Privacy on the smartphone is possible, as is shown by the Privacy Friendly Apps (PFAs) for Android: Together with students, the SECUSO research group of Karlsruhe Institute of Technology (KIT) has developed more than 30 apps for Android phones. They request authorizations required for functioning only and do not contain any tracking mechanisms. For these PFAs, SECUSO has now been granted the first Digital Autonomy Award by the Digital Autonomy Hub that is funded by the Federal Ministry of Education and Research.
Every day, we all are feeding our smartphones with large data volumes: We are having conversations in the form of words, texts, and images, we are storing notes, photos, and videos. We are planning appointments and administrating contacts. Access to these partly highly sensitive data is subject to so-called authorizations. For example, any app accessing the camera needs the respective authorization. During installation or in other contexts, however, many apps request authorizations to access private smartphone data, although this is not required for their functioning. Some weather apps or QR code scanners, for instance, request access to the address book or to private photos. In addition, many apps contain so-called trackers that continuously collect data, analyze the user behavior, and create profiles of persons without them being aware of it. The data collected can be used for targeted advertising, but may also be stolen by hackers.
Students Are Largely Involved in the Development of Apps
The PFAs developed by KIT’s research group SECUSO (Security – Usability – Society) guarantee more privacy. The research group headed by Professor Melanie Volkamer is affiliated to KIT’s Institute of Applied Informatics and Formal Description Methods. Students were and are significantly involved in the development of PFAs suited for Android smartphones. “Through programming exercises or graduation theses, students come to know security and privacy aspects of Android app development,” Volkamer says. “Still, the challenge is to combine app development with academic education. Students without the relevant experience should also be able to take part.”
The PFAs only request the authorizations required for functioning, do not contain any tracking mechanisms, and, hence, do not collect any usage data. “The data collected are stored locally on the smartphone,” says Christopher Beckmann. The scientist is member of the SECUSO research group and responsible for the Privacy Friendly Apps Lab. “Clearly defined data will be transmitted to third providers only, if this is absolutely necessary for functioning.” The source code of every PFA is published on the GitHub platform.
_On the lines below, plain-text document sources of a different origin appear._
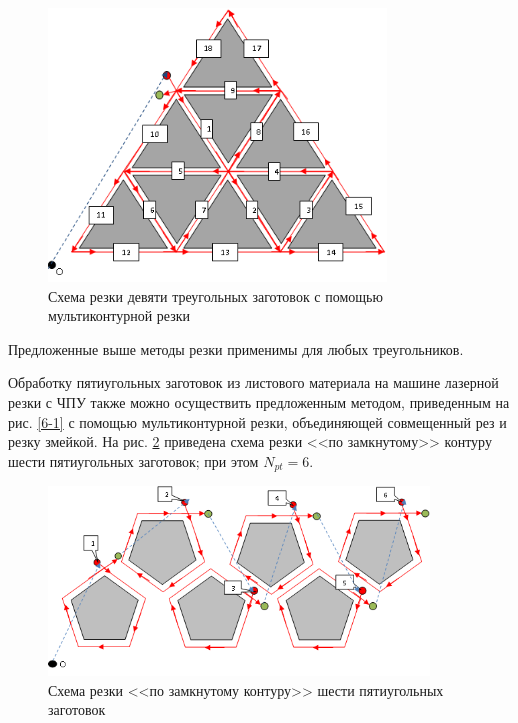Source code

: \documentclass[11pt,twoside]{report}
\begin{document}
\begin{figure}
  \begin{center}
  \includegraphics[width=0.8\textwidth]{3-10.png}
  \caption{Схема резки девяти треугольных заготовок с помощью мультиконтурной резки}
  \label{3-10}
  \end{center}
\end{figure}

Предложенные выше методы резки  применимы для любых треугольников.

Обработку пятиугольных заготовок из листового материала
на машине лазерной резки с ЧПУ также можно осуществить
предложенным методом, приведенным на рис. \ref{6-1}
с помощью мультиконтурной резки,
объединяющей совмещенный рез и резку змейкой.
На рис. \ref{5-6}
приведена схема резки <<по замкнутому>> контуру
шести пятиугольных заготовок;
при этом $N_{pt}=6$.

\begin{figure}
  \begin{center}
  \includegraphics[width=0.9\textwidth]{5-6.png}
  \caption{Схема резки <<по замкнутому контуру>> шести пятиугольных заготовок}
  \label{5-6}
  \end{center}
\end{figure}
\end{document}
Apps Range from the Pedometer to the Password Generator
Currently, more than 30 PFAs are offered in the areas of tools, fitness and health, games, and security, including a flashlight, to-do-list, pedometer, active break, sudoku, mental arithmetic trainer, password generator, and WiFi manager. For its PFAs, SECUSO has now received the Digital Autonomy Award that is granted for the first time in 2022 by the Digital Autonomy Hub. It coordinates an interdisciplinary network of 43 institutes and organization, is funded by the Federal Ministry of Education and Research under the program “Miteinander durch Innovation” (together through innovation), and implemented by the Gesellschaft für Informatik e.V. (Society for Informatics) and AlgorithmWatch.
It is SECUSO’s declared goal to continuously further develop the PFAs and to expand the group of users. For this reason, SECUSO looks for interested persons, who wish to help the Privacy Friendly Apps team by supporting one or several apps or by providing staff or funds.